There is strong evidence in the medical literature that the dangers of asbestos exposure were known long before millions of American workers were exposed.

Asbestos fibers that are logged in the hair strands of a factory worker who has been exposed to asbestos can also risk the health of others with whom he lives.

It is therefore important for workers exposed to asbestos to change their clothes and take a shower before leaving the workplace in order to prevent his/her family members or companions from inhaling the asbestos particles.

The probability of developing lung cancer from smoking also increases significantly when people are also exposed to asbestos. Most people who develop lung cancer have probably been told that their disease was most likely caused from primary or secondary smoke.

If a person has lung cancer, however, and also worked in an environment where they were exposed to asbestos, it is highly recommended that this person contact an attorney who specializes in handling mesothelioma and lung cancer cases.

Fortunately, the justice system has been generous in its rewards to people who suffer diseases caused by asbestos exposure.

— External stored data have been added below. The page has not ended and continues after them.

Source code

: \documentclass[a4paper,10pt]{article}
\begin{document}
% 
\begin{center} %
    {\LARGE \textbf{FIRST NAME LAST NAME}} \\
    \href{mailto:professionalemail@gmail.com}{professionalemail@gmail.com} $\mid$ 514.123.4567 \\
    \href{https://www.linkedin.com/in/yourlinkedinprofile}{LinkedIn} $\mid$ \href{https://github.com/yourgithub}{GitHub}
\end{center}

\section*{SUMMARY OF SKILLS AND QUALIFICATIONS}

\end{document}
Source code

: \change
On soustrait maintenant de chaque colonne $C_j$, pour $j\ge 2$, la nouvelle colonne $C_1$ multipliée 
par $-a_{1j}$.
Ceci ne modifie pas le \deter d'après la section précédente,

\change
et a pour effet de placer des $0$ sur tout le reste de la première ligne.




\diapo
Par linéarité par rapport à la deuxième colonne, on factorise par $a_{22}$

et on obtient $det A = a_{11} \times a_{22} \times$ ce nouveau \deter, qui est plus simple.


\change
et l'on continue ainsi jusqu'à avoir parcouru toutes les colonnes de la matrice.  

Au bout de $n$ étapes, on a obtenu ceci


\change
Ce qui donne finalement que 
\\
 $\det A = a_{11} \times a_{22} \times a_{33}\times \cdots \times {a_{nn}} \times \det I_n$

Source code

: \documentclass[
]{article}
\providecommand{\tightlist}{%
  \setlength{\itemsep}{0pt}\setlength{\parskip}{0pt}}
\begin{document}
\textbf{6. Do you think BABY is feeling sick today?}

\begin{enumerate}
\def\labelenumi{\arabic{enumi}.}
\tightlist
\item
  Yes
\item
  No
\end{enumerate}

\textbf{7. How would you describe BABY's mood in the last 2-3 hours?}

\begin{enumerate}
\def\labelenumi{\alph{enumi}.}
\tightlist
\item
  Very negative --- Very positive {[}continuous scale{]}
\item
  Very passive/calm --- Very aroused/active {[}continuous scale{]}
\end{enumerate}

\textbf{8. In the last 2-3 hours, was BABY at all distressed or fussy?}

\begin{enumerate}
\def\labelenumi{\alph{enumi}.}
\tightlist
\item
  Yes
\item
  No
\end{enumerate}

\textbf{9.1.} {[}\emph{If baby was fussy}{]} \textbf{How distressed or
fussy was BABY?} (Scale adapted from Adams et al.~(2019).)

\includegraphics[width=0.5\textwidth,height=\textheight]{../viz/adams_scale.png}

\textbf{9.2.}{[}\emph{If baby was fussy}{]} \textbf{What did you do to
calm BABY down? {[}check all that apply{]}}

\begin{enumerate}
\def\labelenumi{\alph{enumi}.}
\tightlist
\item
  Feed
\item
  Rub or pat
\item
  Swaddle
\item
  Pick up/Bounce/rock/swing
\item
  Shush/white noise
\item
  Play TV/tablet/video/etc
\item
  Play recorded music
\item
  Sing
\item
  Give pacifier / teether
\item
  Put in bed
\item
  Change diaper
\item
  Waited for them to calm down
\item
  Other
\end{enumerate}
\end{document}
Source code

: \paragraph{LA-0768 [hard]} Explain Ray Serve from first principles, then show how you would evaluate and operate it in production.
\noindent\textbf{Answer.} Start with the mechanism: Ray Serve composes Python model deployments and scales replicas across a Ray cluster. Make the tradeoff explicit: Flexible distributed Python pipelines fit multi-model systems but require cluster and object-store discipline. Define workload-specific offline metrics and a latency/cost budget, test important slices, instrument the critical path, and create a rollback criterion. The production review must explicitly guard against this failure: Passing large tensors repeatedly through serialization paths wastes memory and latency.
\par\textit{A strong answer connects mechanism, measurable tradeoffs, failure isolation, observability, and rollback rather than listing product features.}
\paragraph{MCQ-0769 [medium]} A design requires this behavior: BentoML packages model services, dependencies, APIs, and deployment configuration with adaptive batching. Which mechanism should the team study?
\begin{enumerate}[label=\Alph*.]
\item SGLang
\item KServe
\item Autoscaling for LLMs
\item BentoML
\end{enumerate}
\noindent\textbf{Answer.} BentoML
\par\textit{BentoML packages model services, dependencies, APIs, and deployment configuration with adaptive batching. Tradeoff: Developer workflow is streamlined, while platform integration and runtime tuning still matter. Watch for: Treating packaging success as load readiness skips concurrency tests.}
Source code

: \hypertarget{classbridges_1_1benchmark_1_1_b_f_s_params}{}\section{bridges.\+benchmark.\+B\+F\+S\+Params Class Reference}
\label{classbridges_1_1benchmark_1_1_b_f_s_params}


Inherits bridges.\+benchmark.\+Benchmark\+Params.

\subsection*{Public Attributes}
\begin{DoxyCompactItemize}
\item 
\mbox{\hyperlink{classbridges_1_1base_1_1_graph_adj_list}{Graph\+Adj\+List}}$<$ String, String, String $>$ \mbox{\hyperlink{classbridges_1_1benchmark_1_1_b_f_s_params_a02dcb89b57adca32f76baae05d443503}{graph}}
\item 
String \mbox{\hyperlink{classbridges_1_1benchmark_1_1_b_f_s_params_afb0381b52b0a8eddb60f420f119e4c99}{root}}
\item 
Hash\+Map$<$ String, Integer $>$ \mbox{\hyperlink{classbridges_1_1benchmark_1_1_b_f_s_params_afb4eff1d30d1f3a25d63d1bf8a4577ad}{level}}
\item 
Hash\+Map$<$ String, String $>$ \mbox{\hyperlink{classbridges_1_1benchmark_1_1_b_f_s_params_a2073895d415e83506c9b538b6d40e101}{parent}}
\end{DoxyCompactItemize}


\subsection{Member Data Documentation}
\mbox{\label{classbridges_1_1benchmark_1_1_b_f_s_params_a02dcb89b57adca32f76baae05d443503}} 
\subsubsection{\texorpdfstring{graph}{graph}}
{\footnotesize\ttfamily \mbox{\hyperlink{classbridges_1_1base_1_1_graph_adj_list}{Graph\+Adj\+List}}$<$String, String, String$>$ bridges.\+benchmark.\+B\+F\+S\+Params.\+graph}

Mesothelioma Causes: Conclusion

It is clear from the above discussion that when anyone mentions mesothelioma causes, the first "culprit" is previous exposure to asbestos.

It is truly one of the ironies of modern times that what was once considered a "manufacturing miracle" could result in so many destroyed lives.

The probability of developing lung cancer from smoking also increases significantly when people are also exposed to asbestos.